While Friday’s results were disturbing, the news of the week could have produced substantially more significant declines.
The U.S. Deparment of Labor released the weekly claims report on seasonally adjusted initial claims. In the week ending October 13, the advance figure for seasonally adjusted initial claims was 388,000, an increase of 46,000 from the previous week's revised figure of 342,000. The 4-week moving average was 365,500, an increase of 750 from the previous week's revised average of 364,750.

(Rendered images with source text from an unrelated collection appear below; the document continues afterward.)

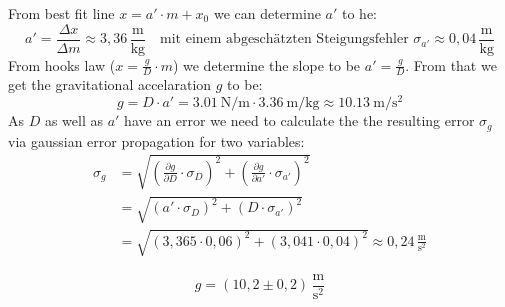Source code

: From best fit line $x = a' \cdot m + x_0$ we can determine $a'$ to he:
\begin{equation}
    a' = \frac{\Delta x}{\Delta m} \approx 3{,}36\,\mathrm{\frac{m}{kg}} \quad \text{mit einem abgeschätzten Steigungsfehler } \sigma_{a'} \approx 0{,}04\,\mathrm{\frac{m}{kg}}
\end{equation}
From hooks law ($x = \frac{g}{D} \cdot m$) we determine the slope to be $a' = \frac{g}{D}$. From that we get the gravitational accelaration $g$ to be:
\begin{equation}
    g = D \cdot a' = \qty{3.01}{\newton \per \meter} \cdot \qty{3.36}{\meter \per \kilogram} \approx \qty{10.13}{\meter \per \second \squared}
\end{equation}
As $D$ as well as $a'$ have an error we need to calculate the the resulting error $\sigma_g$ via gaussian error propagation for two variables:
\begin{align}
    \sigma_g &= \sqrt{ \left( \frac{\partial g}{\partial D} \cdot \sigma_D \right)^2 + \left( \frac{\partial g}{\partial a'} \cdot \sigma_{a'} \right)^2 } \\
             &= \sqrt{ (a' \cdot \sigma_D)^2 + (D \cdot \sigma_{a'})^2 } \\
             &= \sqrt{ (3{,}365 \cdot 0{,}06)^2 + (3{,}041 \cdot 0{,}04)^2 } \approx 0{,}24\,\mathrm{\frac{m}{s^2}}
\end{align}


\begin{resultbox}
    \begin{equation}
        g = (10{,}2 \pm 0{,}2)\,\mathrm{\frac{m}{s^2}}
    \end{equation}
\end{resultbox}





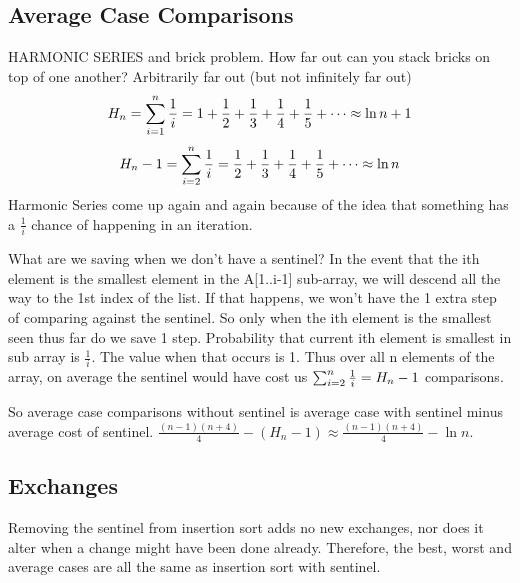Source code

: \documentclass[english, 10pt]{article}
\begin{document}
\subsection{Average Case Comparisons}
\begin{rem}
HARMONIC SERIES and brick problem.
How far out can you stack bricks on top of one another? Arbitrarily far out (but not infinitely far out)
$$H_n = \sum_{i=1}^{n}\frac{1}{i} = 1+\frac{1}{2}+\frac{1}{3}+\frac{1}{4}+\frac{1}{5}+\cdots \approx \ln{n}+1$$
$$H_n -1 = \sum_{i=2}^{n}\frac{1}{i} = \frac{1}{2}+\frac{1}{3}+\frac{1}{4}+\frac{1}{5}+\cdots \approx \ln{n}$$
Harmonic Series come up again and again because of the idea that something has a $\frac{1}{i}$ chance of happening in an iteration.
\end{rem}
What are we saving when we don't have a sentinel? In the event that the ith element is the smallest element in the A[1..i-1] sub-array, we will descend all
the way to the 1st index of the list. If that happens, we won't have the 1 extra step of comparing against the sentinel. So only when the ith element is
the smallest seen thus far do we save 1 step.
Probability that current ith element is smallest in sub array is $\frac{1}{i}$. The value when that occurs is 1.
Thus over all n elements of the array, on average the sentinel would have cost us $\sum_{i=2}^{n}\frac{1}{i} = H_n -1$ comparisons.

So average case comparisons without sentinel is average case with sentinel minus average cost of sentinel.
$\frac{(n-1)(n+4)}{4}-(H_n -1) \approx \frac{(n-1)(n+4)}{4}-\ln{n}$.

\subsection{Exchanges}
Removing the sentinel from insertion sort adds no new exchanges, nor does it alter when a change might have been done already.
Therefore, the best, worst and average cases are all the same as insertion sort with sentinel.


\end{document}
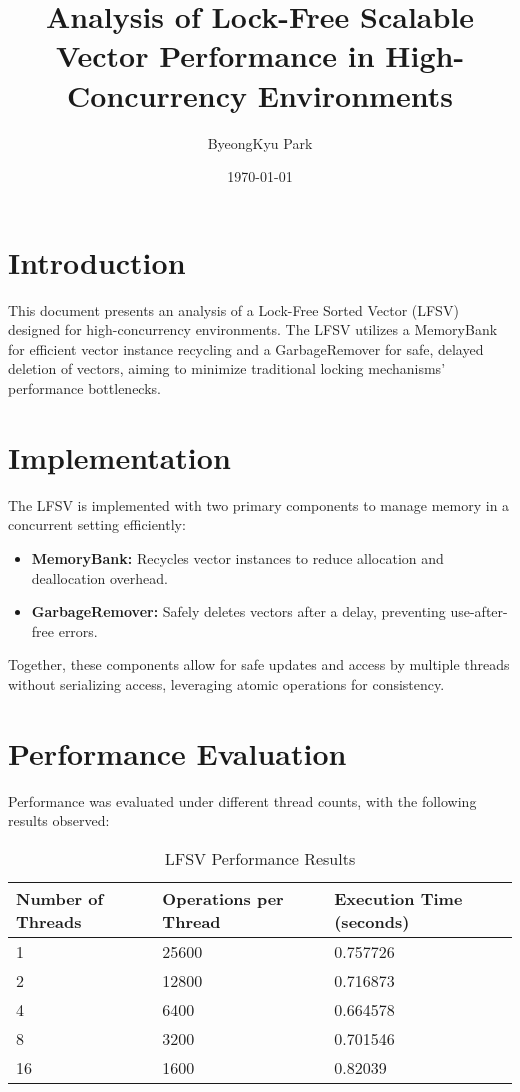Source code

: \documentclass{article}
\title{Analysis of Lock-Free Scalable Vector Performance in High-Concurrency Environments}
\author{ByeongKyu Park}
\date{\today}
\begin{document}
\maketitle

\section{Introduction}
This document presents an analysis of a Lock-Free Sorted Vector (LFSV) designed for high-concurrency environments. The LFSV utilizes a MemoryBank for efficient vector instance recycling and a GarbageRemover for safe, delayed deletion of vectors, aiming to minimize traditional locking mechanisms' performance bottlenecks.

\section{Implementation}
The LFSV is implemented with two primary components to manage memory in a concurrent setting efficiently:
\begin{itemize}
    \item \textbf{MemoryBank:} Recycles vector instances to reduce allocation and deallocation overhead.
    \item \textbf{GarbageRemover:} Safely deletes vectors after a delay, preventing use-after-free errors.
\end{itemize}
Together, these components allow for safe updates and access by multiple threads without serializing access, leveraging atomic operations for consistency.

\section{Performance Evaluation}
Performance was evaluated under different thread counts, with the following results observed:

\begin{table}[h]
\centering
\begin{tabular}{|l|l|l|}
\hline
\textbf{Number of Threads} & \textbf{Operations per Thread} & \textbf{Execution Time (seconds)} \\ \hline
1                          & 25600                          & 0.757726                          \\ \hline
2                          & 12800                          & 0.716873                          \\ \hline
4                          & 6400                           & 0.664578                          \\ \hline
8                          & 3200                           & 0.701546                          \\ \hline
16                         & 1600                           & 0.82039                           \\ \hline
\end{tabular}
\caption{LFSV Performance Results}
\label{table:performance}
\end{table}
\end{document}
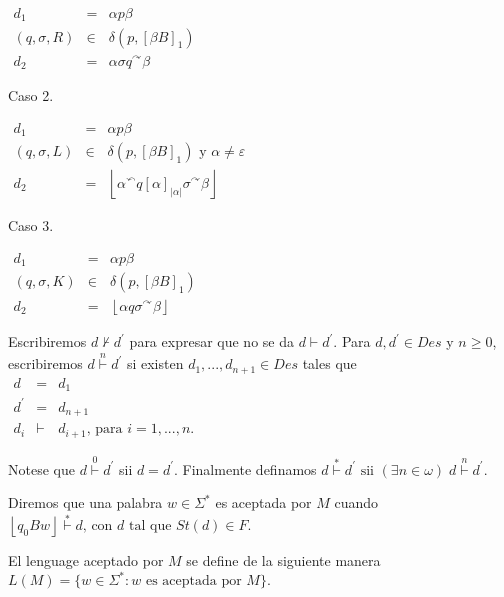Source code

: \(\displaystyle \begin{array}{rcl} d_{1} & =& \alpha p\beta \\ (q,\sigma ,R) & \in & \delta \left( p,\left[ \beta B\right] _{1}\right) \\ d_{2} & =& \alpha \sigma q^{\curvearrowright }\beta \end{array} \)

Caso 2.

\(\displaystyle \begin{array}{rcl} d_{1} & =& \alpha p\beta \\ (q,\sigma ,L) & \in & \delta \left( p,\left[ \beta B\right] _{1}\right) \text{ y }\alpha \neq \varepsilon \\ d_{2} & =& \left\lfloor \alpha ^{\curvearrowleft }q\left[ \alpha \right] _{\left\vert \alpha \right\vert }\sigma ^{\curvearrowright }\beta \right\rfloor \end{array} \)

Caso 3.

\(\displaystyle \begin{array}{rcl} d_{1} & =& \alpha p\beta \\ (q,\sigma ,K) & \in & \delta (p,\left[ \beta B\right] _{1}) \\ d_{2} & =& \left\lfloor \alpha q\sigma ^{\curvearrowright }\beta \right\rfloor \end{array} \)

Escribiremos \(d\nvdash d^{\prime }\) para expresar que no se da \(d\vdash d^{\prime }\). Para \(d,d^{\prime }\in Des\) y \(n\geq 0\), escribiremos \(d \overset{n}{\vdash }d^{\prime }\) si existen \(d_{1},...,d_{n+1}\in Des\) tales que
\(\displaystyle \begin{array}{rcl} d & =& d_{1} \\ d^{\prime } & =& d_{n+1} \\ d_{i} & \vdash & d_{i+1}\text{, para }i=1,...,n. \end{array} \)

Notese que \(d\overset{0}{\vdash }d^{\prime }\) sii \(d=d^{\prime }\). Finalmente definamos
\(\displaystyle d\overset{\ast }{\vdash }d^{\prime }\text{ sii }(\exists n\in \omega )\;d \overset{n}{\vdash }d^{\prime }\text{.} \)

Diremos que una palabra \(w\in \Sigma ^{\ast }\) es aceptada por \(M\) cuando
\(\displaystyle \left\lfloor q_{0}Bw\right\rfloor \overset{\ast }{\vdash }d\text{, con }d \text{ tal que }St(d)\in F. \)

El lenguage aceptado por \(M\) se define de la siguiente manera
\(\displaystyle L(M)=\{w\in \Sigma ^{\ast }:w\text{ es aceptada por }M\}\text{.} \)

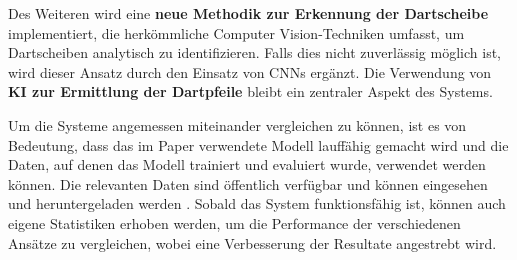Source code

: Des Weiteren wird eine \textbf{neue Methodik zur Erkennung der Dartscheibe} implementiert, die herkömmliche Computer Vision-Techniken umfasst, um Dartscheiben analytisch zu identifizieren. Falls dies nicht zuverlässig möglich ist, wird dieser Ansatz durch den Einsatz von CNNs ergänzt. Die Verwendung von \textbf{KI zur Ermittlung der Dartpfeile} bleibt ein zentraler Aspekt des Systems.

Um die Systeme angemessen miteinander vergleichen zu können, ist es von Bedeutung, dass das im Paper verwendete Modell lauffähig gemacht wird und die Daten, auf denen das Modell trainiert und evaluiert wurde, verwendet werden können. Die relevanten Daten sind öffentlich verfügbar und können eingesehen und heruntergeladen werden \cite{deepdarts-data}. Sobald das System funktionsfähig ist, können auch eigene Statistiken erhoben werden, um die Performance der verschiedenen Ansätze zu vergleichen, wobei eine Verbesserung der Resultate angestrebt wird.

\iffalse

The month’s second report on initial unemployment claims further brought into focus an expected revision in the nation’s unemployment report from September to 8.0% if not 8.1%.
Feeding into the expectations of a revised unemployment figure were a string of disappointing 3rd quarter earnings reports across sectors as diverse as technology, banking, and hospitality and restaurant.
An errantly released 3rd quarter report by Google actually caused trading to be stopped in the tech sector giant. Google’s earnings report missed analyst expectations by a wide margin causing the stock to drop by over 10% before recovering to a degree..
Financial sector pillar Bank of America Corporation reported net income of $340 million, or $0.00 per diluted share, for the third quarter of 2012, compared to $6.2 billion, or $0.56 per diluted share, in the third quarter of 2011. When a major bank has a drop in net income by almost $6 billion year to year, it is extremely unlikely there was much if any growth in GDP in the third quarter.
McDonald’s Don Thompson, the president and chief executive officer stated Friday, “For the quarter, global comparable sales were up 1.9%, operating income was flat in constant currencies, and EPS reached $1.43, which is a 4% increase in constant currencies. And as we begin the fourth quarter, global economies remain challenging and our comparable sales for October are currently trending negative.”
Thirdquarter earnings are supporting revisions in global economic growth from worldwide shipping giants such as UPS and FedEx to the International Monetary Fund itself. Last week the IMF lowered its 2012 growth forecast, saying it now expects global growth to slow to 3.3%, down from its earlier view of 3.5%.
This year is now on track to lag 2011’s growth of 3.8%, and it will remain far below 2010’s robust growth of 5.1%. The outlook for 2013 isn’t much better with expectations that growth will be flat or lower in most developed countries.
There is a reason global growth predictions continue to drop. No matter what anyone wishes to believe is true, America’s economy is being stymied by “uncertainty” caused by a gridlocked Congress engaged in partisan political death march with the country held hostage. As goes the American economy so too often goes the globe.
On Friday American equity markets did not repeat the crash of Black Monday. Yet how much longer investors will risk a repeat of that event is anyone's guess.
Which brings us back to the basic question of this year’s presidential election, “Do you believe the recovery is on the right course?”